I’m beyond excited to say that my second collection of poems, “The City That Care Forgot,” is currently a finalist for a major book prize! I just started sending this manuscript out at the end of September and to know that it’s already a finalist straight out of the gate is such an incredible feeling! I was very apprehensive about this manuscript because it was such a risky undertaking subject-wise, but I believe in it and know that you can’t get anywhere without taking risks.
I haven’t been writing much this fall and haven’t written anything since early October, which is actually fine with me. I’ve been teaching 5 classes this term, which is exhausting, but that is only a small part of why I haven’t been writing. For the most part, I need a break. I wrote two books back to back over the past 5 years and I feel that I need time to relax–to read, to think, to enjoy life–and I feel that this (brief, most likely) hiatus will be well worth it in the end.
I love cooking and baking and the fall/holidays are the perfect time to find yourself elbow-deep in flour. Last night, I made homemade butterscotch slice cookies for both Jeff as well as little neighbor holidays treat bags. The recipe is from Paula Deen. Since this recipe was quite different than I initially expected gauging the ingredients list and also because I haven’t done a recipe review in a while, I figured that I would share the recipe, method photos, and final results:
BUTTERSCOTCH SLICE COOKIES
Ingredients
1 cup butter, room temperature
2 eggs
2 cups brown sugar
1 teaspoon vanilla
1 cup chopped nuts
3 cups sifted flour
1 teaspoon baking soda
¼ teaspoon salt
Directions
In a medium mixing bowl, sift together flour, baking soda and salt. Set aside.

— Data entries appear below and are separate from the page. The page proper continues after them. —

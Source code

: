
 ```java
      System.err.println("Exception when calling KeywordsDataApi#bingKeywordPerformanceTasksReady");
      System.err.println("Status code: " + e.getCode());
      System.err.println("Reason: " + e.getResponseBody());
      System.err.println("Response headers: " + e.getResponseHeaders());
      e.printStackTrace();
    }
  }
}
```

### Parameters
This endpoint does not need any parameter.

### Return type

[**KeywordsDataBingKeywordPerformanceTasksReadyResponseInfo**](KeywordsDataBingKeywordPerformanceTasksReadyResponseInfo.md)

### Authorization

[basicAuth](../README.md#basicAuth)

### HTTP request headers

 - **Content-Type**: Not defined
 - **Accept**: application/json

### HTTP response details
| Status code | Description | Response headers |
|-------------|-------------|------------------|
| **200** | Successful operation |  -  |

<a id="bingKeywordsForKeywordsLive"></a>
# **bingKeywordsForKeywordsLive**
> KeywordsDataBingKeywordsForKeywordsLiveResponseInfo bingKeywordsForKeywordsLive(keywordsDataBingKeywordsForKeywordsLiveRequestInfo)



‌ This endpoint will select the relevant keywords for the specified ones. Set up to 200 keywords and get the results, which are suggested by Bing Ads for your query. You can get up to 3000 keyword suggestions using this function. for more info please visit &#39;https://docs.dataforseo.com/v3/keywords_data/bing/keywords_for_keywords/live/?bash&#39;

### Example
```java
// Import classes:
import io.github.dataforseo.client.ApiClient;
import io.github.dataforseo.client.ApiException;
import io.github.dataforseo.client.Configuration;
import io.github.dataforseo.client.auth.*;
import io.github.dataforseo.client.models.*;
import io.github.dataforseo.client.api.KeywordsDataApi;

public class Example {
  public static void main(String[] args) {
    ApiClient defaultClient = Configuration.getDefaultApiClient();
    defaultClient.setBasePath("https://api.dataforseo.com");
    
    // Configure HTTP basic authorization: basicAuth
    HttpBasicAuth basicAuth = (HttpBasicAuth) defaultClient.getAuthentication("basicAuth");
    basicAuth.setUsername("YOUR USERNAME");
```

In a large mixing bowl using a hand mixer, cream together butter, brown sugar and vanilla. Add eggs one at a time. Add flour mixture one cup at a time and mix well. Stir in chopped nuts.
Place dough on wax paper and form into 2-inch rolls. Refrigerate overnight.
Preheat oven to 375º F. Slice into 1/8 inch slices and bake on an ungreased baking sheet for 5 to 6 minutes.
Allow to cool slightly before removing from baking sheet.
Outcome: These are easy to make, delicious cookies. When I first read through the ingredients, I wondered how on earth these were going to taste like butterscotch when there were no butterscotch morsels in the recipe. However, the butter and brown sugar work together to make the dough taste EXACTLY like butterscotch. Sadly, though, when baked, these little cookies lose their butterscotch flavor and taste more like sugar-pecan biscotti (which is not a terrible thing, but just not what I ultimately wanted). I think I’m going to rename these cookies (as is) Butter-Pecan Cookies because that’s what they really taste like and then whenever I make these again, I might try adding butterscotch morsels and see if that works any better. Also, it’s important to note that baking times do vary. I found that if you slice the dough on the thinner side (which I started out doing, but quickly realized this made for a rather dinky cookie), that I needed to bake them for 5 minutes exactly. When I began slicing them a little thicker, say, 1/4 inch, they need to be baked for around 7 minutes. Ultimately, these are yummy cookies that, I know, don’t scream “holiday cookie,” but do make for a nice little tea biscuit or afternoon cold-day snack. My husband likes them with a glass of 2% Horizon Organic Milk. I prefer them with a hot cup of Nutcracker Sweet tea.
Notes from the Paula Deen Test Kitchen: Makes a great cookie to be served with tea or coffee. Dough freezes well. Dough is easier to cut when frozen. If using this method, allow cookies to sit 3-4 minutes on a cool baking sheet before baking.